Imbalance in bird population is 'terning' around in Maine

Overpopulation is not just a problem for mankind - it can be a problem for ''birdkind'' as well. Consider the case of the terns vs. the sea gulls on Petit Manan and Green Island off the Maine coast.

Wildlife managers with the United States Fish and Wildlife Service are claiming success this summer in eliminating what had become a teeming nesting area for ever-proliferating sea gulls on the two islands. It is a move that officials say has already helped bolster the region's dwindling tern population.

In recent years, larger, more aggressive herring gulls and great black-backed gulls had moved into and taken over what seven years ago was the largest tern-nesting area on the Maine coast. The gulls were able to move in because they traditionally nest earlier than the terns, beating them to the prime nesting spots by two or three weeks. In addition, the large gulls are known to prey on tern eggs and chicks.

As a result, between 1977 and 1982 the nesting population of terns on the two islands had dropped by 40 percent.

The proliferation of gulls was in part due to the availability of a steady, reliable source of food - primarily garbage in urban landfill areas. Terns, on the other hand, feed on small, live fish. They are thus more subject to natural population fluctuations, biologists say.

Federal officials decided that the most efficient way to open the island for tern nesting and prevent the gulls from returning would be to poison the gulls.

Small cubes of bread laced with gull poison were spread throughout the gull nesting area. Some 668 gulls were killed. The actions raised objections from some Maine residents who were concerned about the use of toxins and the killing of the sea gulls. Federal officials say the action was necessary to give a much needed boost to the tern population.

''We hope people will understand that this is sometimes necessary for the sake of another species,'' says Inez Connor of the Fish and Wildlife Service.

Ms. Connor adds that the action has permitted nearly 25 percent of the region's tern population to return to nest on the islands. It was done, she says , at the expense of only a small percentage of the sea gull population.

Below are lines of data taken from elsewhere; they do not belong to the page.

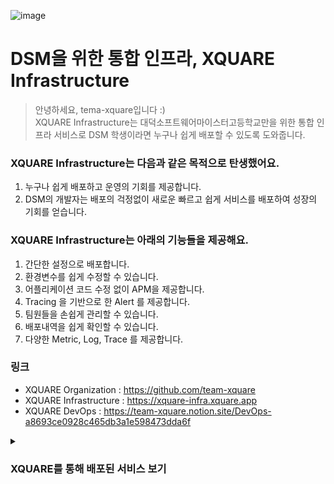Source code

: ![image](https://user-images.githubusercontent.com/67373938/225011454-59943482-b4f7-4a18-adbe-5cf08d711bd4.gif)
# DSM을 위한 통합 인프라, XQUARE Infrastructure
> 안녕하세요, tema-xquare입니다 :)  
XQUARE Infrastructure는 대덕소프트웨어마이스터고등학교만을 위한 통합 인프라 서비스로 DSM 학생이라면 누구나 쉽게 배포할 수 있도록 도와줍니다.

### XQUARE Infrastructure는 다음과 같은 목적으로 탄생했어요.
1. 누구나 쉽게 배포하고 운영의 기회를 제공합니다.
2. DSM의 개발자는 배포의 걱정없이 새로운 빠르고 쉽게 서비스를 배포하여 성장의 기회를 얻습니다.

### XQUARE Infrastructure는 아래의 기능들을 제공해요.
1. 간단한 설정으로 배포합니다.
2. 환경변수를 쉽게 수정할 수 있습니다.
3. 어플리케이션 코드 수정 없이 APM을 제공합니다.
4. Tracing 을 기반으로 한 Alert 를 제공합니다.
5. 팀원들을 손쉽게 관리할 수 있습니다.
6. 배포내역을 쉽게 확인할 수 있습니다.
7. 다양한 Metric, Log, Trace 를 제공합니다.

### 링크
* XQUARE Organization : https://github.com/team-xquare 
* XQUARE Infrastructure : https://xquare-infra.xquare.app
* XQUARE DevOps : https://team-xquare.notion.site/DevOps-a8693ce0928c465db3a1e598473dda6f

<details>
<summary><h3>XQUARE를 통해 배포된 서비스 보기</h3></summary>

### BREMENTOWNMUSICIANS

| Service | GitHub | URL |
|---------|--------|-----|
| wemeet-stag | [GitHub](https://github.com/BremenMusicians/WeMeet_BE) | [wemeet-prod.xquare.app](https://wemeet-prod.xquare.app)<br>[wemeet.dsmhs.kr](https://wemeet.dsmhs.kr) |

### DAEDONG

| Service | GitHub | URL |
|---------|--------|-----|
| sillok-be-prod | [GitHub](https://github.com/Team-jeong-ho-kim/Sillok_BE) | [sillok-api.xquare.app](https://sillok-api.xquare.app)<br>[sillok-api.dsmhs.kr](https://sillok-api.dsmhs.kr) |

### DAEDONGYEOJIDO

| Service | GitHub | URL |
|---------|--------|-----|
| whispy-prod | [GitHub](https://github.com/Team-jeong-ho-kim/Whispy_BE) | [whispy.xquare.app](https://whispy.xquare.app)<br>[whispy.dsmhs.kr](https://whispy.dsmhs.kr) |

### DAEMAWIKI

| Service | GitHub | URL |
|---------|--------|-----|
| daemawiki-prod | [GitHub](https://github.com/daemawiki/Claude) | [daemawiki-server.xquare.app](https://daemawiki-server.xquare.app)<br>[daemawiki.dsmhs.kr](https://daemawiki.dsmhs.kr) |
| daemawiki-stag | [GitHub](https://github.com/daemawiki/Claude) | [daemawiki-server-stag.xquare.app](https://daemawiki-server-stag.xquare.app)<br>[daemawiki-stag.dsmhs.kr](https://daemawiki-stag.dsmhs.kr) |

### DMS

| Service | GitHub | URL |
|---------|--------|-----|
| dms-backend-prod | [GitHub](https://github.com/team-aliens/DMS-Backend) | [dms-api.dms-dsm.com](https://dms-api.dms-dsm.com) |
| dms-backend-stag | [GitHub](https://github.com/team-aliens/DMS-Backend) | [dms-dev-api.dms-dsm.com](https://dms-dev-api.dms-dsm.com) |
| dms-frontend-prod | [GitHub](https://github.com/team-aliens/DMS-Frontend) | [admin.dms-dsm.com](https://admin.dms-dsm.com) |
| dms-frontend-stag | [GitHub](https://github.com/team-aliens/DMS-Frontend) | [admin-dev.dms-dsm.com](https://admin-dev.dms-dsm.com) |
| dms-webview-prod | [GitHub](https://github.com/team-aliens/dms-webview) | [webview.dms-dsm.com](https://webview.dms-dsm.com) |

### DSMAUTHSERVICE

| Service | GitHub | URL |
|---------|--------|-----|
| dsm-login-prod | [GitHub](https://github.com/DAS-DsmAuthService/Dsm-login-server) | [prod-server.xquare.app/dsm-login](https://prod-server.xquare.app/dsm-login)<br>[dsm-login.dsmhs.kr](https://dsm-login.dsmhs.kr) |

### DSMREPO

| Service | GitHub | URL |
|---------|--------|-----|
| whopper-prod | [GitHub](https://github.com/DSM-Repo/Whopper) | [whopper.xquare.app](https://whopper.xquare.app)<br>[api.dsm-repo.com](https://api.dsm-repo.com) |
| repo-main-prod | [GitHub](https://github.com/DSM-Repo/repo) | [www.dsm-repo.com](https://www.dsm-repo.com) |
| repo-teacher-prod | [GitHub](https://github.com/DSM-Repo/repo) | [teacher.dsm-repo.com](https://teacher.dsm-repo.com) |
| repo-user-prod | [GitHub](https://github.com/DSM-Repo/repo) | [user.dsm-repo.com](https://user.dsm-repo.com) |

### ENTRY

| Service | GitHub | URL |
|---------|--------|-----|
| equus-application-prod | [GitHub](https://github.com/EntryDSM/Equus-Application) | [equus-application.xquare.app](https://equus-application.xquare.app)<br>[application.entrydsm.hs.kr](https://application.entrydsm.hs.kr) |
| equus-api-gateway-prod | [GitHub](https://github.com/EntryDSM/Equus-Api-Gateway) | [equus.xquare.app](https://equus.xquare.app)<br>[api.entrydsm.hs.kr](https://api.entrydsm.hs.kr) |
| equus-user-prod | [GitHub](https://github.com/EntryDSM/Equus-User) | [equus-feed.xquare.app](https://equus-feed.xquare.app)<br>[user.entrydsm.hs.kr](https://user.entrydsm.hs.kr) |
| equus-feed-prod | [GitHub](https://github.com/EntryDSM/Equus-Feed) | [equus-feed.xquare.app](https://equus-feed.xquare.app)<br>[feed.entrydsm.hs.kr](https://feed.entrydsm.hs.kr) |
| equus-status-prod | [GitHub](https://github.com/EntryDSM/Equus-Status) | [equus-status.xquare.app](https://equus-status.xquare.app)<br>[status.entrydsm.hs.kr](https://status.entrydsm.hs.kr) |
| equus-schedule-prod | [GitHub](https://github.com/EntryDSM/Equus-Schedule) | [equus-schedule.xquare.app](https://equus-schedule.xquare.app)<br>[schedule.entrydsm.hs.kr](https://schedule.entrydsm.hs.kr) |
| entry-lts-prod | [GitHub](https://github.com/EntryDSM/Entry-Mono) | [www.entrydsm.hs.kr](https://www.entrydsm.hs.kr) |
| entry-auth-prod | [GitHub](https://github.com/EntryDSM/Entry-Mono) | [auth.entrydsm.hs.kr](https://auth.entrydsm.hs.kr) |
| entry-admission-lts-prod | [GitHub](https://github.com/EntryDSM/Entry-Mono) | [apply.entrydsm.hs.kr](https://apply.entrydsm.hs.kr) |
| entry-admission-admin-lts-prod | [GitHub](https://github.com/EntryDSM/Entry-Mono) | [admin.entrydsm.hs.kr](https://admin.entrydsm.hs.kr) |
| equus-config-server-stag | [GitHub](https://github.com/EntryDSM/Equus-Config-Server) | [equus-config.xquare.app](https://equus-config.xquare.app)<br>[config-stag.entrydsm.hs.kr](https://config-stag.entrydsm.hs.kr) |

### HELPER

| Service | GitHub | URL |
|---------|--------|-----|
| helper-prod | [GitHub](https://github.com/Team-LoopCat/Helper_Backend) | [helper.xquare.app](https://helper.xquare.app)<br>[helper.dsmhs.kr](https://helper.dsmhs.kr) |

### HIGHTONTEAM8

| Service | GitHub | URL |
|---------|--------|-----|
| backend | [GitHub](https://github.com/HighTon-Team-8/Team8_BE) | [high-ton-team-8.dsmhs.kr](https://high-ton-team-8.dsmhs.kr)<br>[highton-team8.dsmhs.kr](https://highton-team8.dsmhs.kr) |

### MOZU

| Service | GitHub | URL |
|---------|--------|-----|
| mozu-server-prod | [GitHub](https://github.com/team-mozu/mozu-BE) | [mozu-prod.xquare.app](https://mozu-prod.xquare.app)<br>[mozu.dsmhs.kr](https://mozu.dsmhs.kr) |
| mozu-server-stag | [GitHub](https://github.com/team-mozu/mozu-BE) | [mozu-stag.xquare.app](https://mozu-stag.xquare.app)<br>[mozu-stag.dsmhs.kr](https://mozu-stag.dsmhs.kr) |

### NONAMED

| Service | GitHub | URL |
|---------|--------|-----|
| lotura-prod | [GitHub](https://github.com/team-osj/Lotura_BackEnd_V2) | [lotura-prod.xquare.app](https://lotura-prod.xquare.app)<br>[lotura.dsmhs.kr](https://lotura.dsmhs.kr) |

### NUNEDDINE

| Service | GitHub | URL |
|---------|--------|-----|
| nuneddine-deployment-prod | [GitHub](https://github.com/taeyang-s-playGround/Nuneddine) | [nuneddine.xquare.app](https://nuneddine.xquare.app)<br>[nuneddine.dsmhs.kr](https://nuneddine.dsmhs.kr) |

### PICK

| Service | GitHub | URL |
|---------|--------|-----|
| pick-core-prod | [GitHub](https://github.com/DSM-PICK/PICK_CORE_SERVER) | [pick-core.dsmhs.kr](https://pick-core.dsmhs.kr) |
| pick-core-stag | [GitHub](https://github.com/DSM-PICK/PICK_CORE_SERVER) | [pick-core-stag.dsmhs.kr](https://pick-core-stag.dsmhs.kr) |
| pick-admin-prod | [GitHub](https://github.com/DSM-PICK/PiCK2024_FRONT_V2) | [pick-admin.xquare.app](https://pick-admin.xquare.app)<br>[pick-admin.dsmhs.kr](https://pick-admin.dsmhs.kr) |
| pick-admin-stag | [GitHub](https://github.com/DSM-PICK/PiCK2024_FRONT_V2) | [pick-admin-stag.xquare.app](https://pick-admin-stag.xquare.app)<br>[pick-admin-stag.dsmhs.kr](https://pick-admin-stag.dsmhs.kr) |
| pick-teacher-prod | [GitHub](https://github.com/DSM-PICK/PiCK2024_FRONT_TEACHER_V2) | [pick-teacher.xquare.app](https://pick-teacher.xquare.app)<br>[pick-teacher.dsmhs.kr](https://pick-teacher.dsmhs.kr) |
| pick-teacher-stag | [GitHub](https://github.com/DSM-PICK/PiCK2024_FRONT_TEACHER_V2) | [pick-teacher-stag.xquare.app](https://pick-teacher-stag.xquare.app)<br>[pick-teacher-stag.dsmhs.kr](https://pick-teacher-stag.dsmhs.kr) |

### SILENTFLOWERS

| Service | GitHub | URL |
|---------|--------|-----|
| silent-flowers-prod | [GitHub](https://github.com/Silent-flowers-bloom-gracefully/backend) | [silent-flowers.xquare.app](https://silent-flowers.xquare.app)<br>[silent-flowers.dsmhs.kr](https://silent-flowers.dsmhs.kr) |

### XQUARE

| Service | GitHub | URL |
|---------|--------|-----|
| xquare-frontend-prod | [GitHub](https://github.com/team-xquare/xquare-frontend-v2) | [infra.xquare.app](https://infra.xquare.app)<br>[infra.dsmhs.kr](https://infra.dsmhs.kr) |
| xquare-frontend-stag | [GitHub](https://github.com/team-xquare/xquare-frontend-v2) | [infra-stag.xquare.app](https://infra-stag.xquare.app)<br>[infra-stag.dsmhs.kr](https://infra-stag.dsmhs.kr) |
| xquare-infra-prod | [GitHub](https://github.com/team-xquare/xquare-infra-backend) | [xquare-infra-backend.xquare.app](https://xquare-infra-backend.xquare.app)<br>[xquare-api.dsmhs.kr](https://xquare-api.dsmhs.kr) |
| xquare-infra-stag | [GitHub](https://github.com/team-xquare/xquare-infra-backend) | [xquare-infra-backend-stag.xquare.app](https://xquare-infra-backend-stag.xquare.app)<br>[xquare-api-stag.dsmhs.kr](https://xquare-api-stag.dsmhs.kr) |


*마지막 업데이트: 2025-08-11 18:07:11 UTC*
</details>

There are an estimated 30,000 nesting pairs of common terns in the Northeast, as well as an estimated 3,000 pairs of the more rare roseate terns. By contrast there are an estimated 180,000 nesting pairs of sea gulls.

Federal officials had expected that it would take several years before large numbers of terns began coming back to nest at the two islands. But they were pleased to find that the terns began coming back almost immediately.

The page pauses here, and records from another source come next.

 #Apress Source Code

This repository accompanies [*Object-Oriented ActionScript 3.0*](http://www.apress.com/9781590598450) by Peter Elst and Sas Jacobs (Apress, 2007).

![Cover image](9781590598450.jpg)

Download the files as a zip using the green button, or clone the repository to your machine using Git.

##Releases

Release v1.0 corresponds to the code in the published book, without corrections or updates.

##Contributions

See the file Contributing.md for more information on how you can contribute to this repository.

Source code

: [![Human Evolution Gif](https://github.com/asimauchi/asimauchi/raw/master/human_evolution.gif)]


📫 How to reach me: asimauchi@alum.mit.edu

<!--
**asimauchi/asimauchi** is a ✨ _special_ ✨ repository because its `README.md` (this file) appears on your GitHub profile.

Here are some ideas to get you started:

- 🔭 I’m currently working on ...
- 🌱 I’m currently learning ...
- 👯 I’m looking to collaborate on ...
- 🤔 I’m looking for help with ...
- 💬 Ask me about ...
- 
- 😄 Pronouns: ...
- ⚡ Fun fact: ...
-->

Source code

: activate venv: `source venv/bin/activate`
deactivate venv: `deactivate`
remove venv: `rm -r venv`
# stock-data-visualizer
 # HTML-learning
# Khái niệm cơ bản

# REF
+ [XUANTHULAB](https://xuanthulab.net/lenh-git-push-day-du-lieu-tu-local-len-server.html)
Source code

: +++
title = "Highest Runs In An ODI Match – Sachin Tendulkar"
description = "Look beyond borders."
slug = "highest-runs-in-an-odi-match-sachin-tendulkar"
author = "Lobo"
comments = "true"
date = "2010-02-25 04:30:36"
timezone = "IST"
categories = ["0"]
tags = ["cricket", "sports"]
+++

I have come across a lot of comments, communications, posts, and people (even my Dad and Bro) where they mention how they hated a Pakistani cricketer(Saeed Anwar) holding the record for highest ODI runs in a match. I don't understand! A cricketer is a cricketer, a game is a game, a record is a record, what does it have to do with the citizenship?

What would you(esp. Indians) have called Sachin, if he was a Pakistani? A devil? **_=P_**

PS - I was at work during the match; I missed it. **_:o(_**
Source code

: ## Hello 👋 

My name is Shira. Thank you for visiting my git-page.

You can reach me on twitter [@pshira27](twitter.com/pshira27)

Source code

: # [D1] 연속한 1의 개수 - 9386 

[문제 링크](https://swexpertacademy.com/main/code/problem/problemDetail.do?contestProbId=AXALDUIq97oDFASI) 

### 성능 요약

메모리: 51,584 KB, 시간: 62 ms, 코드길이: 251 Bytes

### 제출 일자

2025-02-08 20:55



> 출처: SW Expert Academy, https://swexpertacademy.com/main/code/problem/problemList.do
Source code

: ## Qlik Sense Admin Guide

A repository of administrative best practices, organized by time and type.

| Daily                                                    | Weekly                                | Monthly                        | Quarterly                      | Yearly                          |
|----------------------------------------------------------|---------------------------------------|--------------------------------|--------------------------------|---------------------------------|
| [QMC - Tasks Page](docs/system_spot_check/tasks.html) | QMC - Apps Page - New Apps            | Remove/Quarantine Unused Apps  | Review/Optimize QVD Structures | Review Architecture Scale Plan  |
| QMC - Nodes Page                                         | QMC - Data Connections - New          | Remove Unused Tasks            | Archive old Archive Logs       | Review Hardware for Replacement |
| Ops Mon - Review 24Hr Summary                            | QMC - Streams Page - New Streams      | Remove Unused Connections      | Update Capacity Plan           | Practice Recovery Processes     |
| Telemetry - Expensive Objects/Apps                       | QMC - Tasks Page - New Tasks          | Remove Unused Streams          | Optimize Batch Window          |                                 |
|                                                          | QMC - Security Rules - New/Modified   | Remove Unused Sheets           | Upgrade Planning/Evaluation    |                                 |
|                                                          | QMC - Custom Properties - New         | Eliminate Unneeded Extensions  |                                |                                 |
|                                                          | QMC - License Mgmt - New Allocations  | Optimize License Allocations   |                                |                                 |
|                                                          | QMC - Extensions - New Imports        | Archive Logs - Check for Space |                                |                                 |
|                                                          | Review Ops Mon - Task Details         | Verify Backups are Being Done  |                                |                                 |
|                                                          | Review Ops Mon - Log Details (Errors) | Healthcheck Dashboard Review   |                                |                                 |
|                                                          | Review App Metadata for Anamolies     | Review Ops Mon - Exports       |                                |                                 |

''Much to our surprise they came back much more rapidly than we thought they were going to,'' says Paul O'Neill, a refuge staff assistant with the Fish and Wildlife Service.

At last count on the two islands, there were 450 nesting pairs of arctic terns; 650 pairs of common terns; and 15 to 20 pairs of roseate terns, including some razorbills, murres, and 12 individual puffins.

Connor says there were also 200 pairs of laughing gulls, a smaller species of gull that is not prone to harass nesting terns.

There are still some 400 individual herring gulls and 300 great black-back gulls on the islands. But federal officials say that these pose little threat to the nesting terns and will be permitted to remain in the area. ''These gulls are loafing rather than nesting, and that cuts down on their predation,'' Connor says. ''At this point they are just using the island and the area to loaf, and rest, and so forth.''

The tern restoration project was jointly run by the Maine Audubon Society, the State of Maine, the College of the Atlantic, and the Fish and Wildlife Service.